*Data in this exercise*
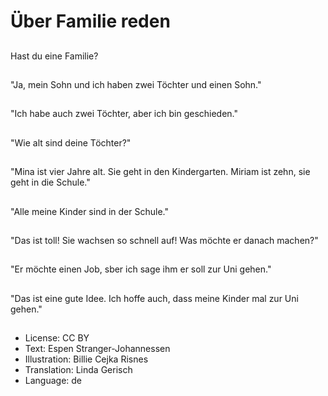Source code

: # Über Familie reden

##
Hast du eine Familie?

##
"Ja, mein Sohn und ich haben zwei Töchter und einen Sohn."

##
"Ich habe auch zwei Töchter, aber ich bin geschieden."

##
"Wie alt sind deine Töchter?"

##
"Mina ist vier Jahre alt. Sie geht in den Kindergarten. Miriam ist zehn, sie geht in die Schule."

##
"Alle meine Kinder sind in der Schule."

##
"Das ist toll! Sie wachsen so schnell auf! Was möchte er danach machen?"

##
"Er möchte einen Job, sber ich sage ihm er soll zur Uni gehen."

##
"Das ist eine gute Idee. Ich hoffe auch, dass meine Kinder mal zur Uni gehen."

##
* License: CC BY
* Text: Espen Stranger-Johannessen
* Illustration: Billie Cejka Risnes
* Translation: Linda Gerisch
* Language: de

*What the exercise asks*
Each line from the one containing "License: CC BY" through the end of the entries, both included, is to be returned exactly, with no other lines.

*Task response*
* License: CC BY
* Text: Espen Stranger-Johannessen
* Illustration: Billie Cejka Risnes
* Translation: Linda Gerisch
* Language: de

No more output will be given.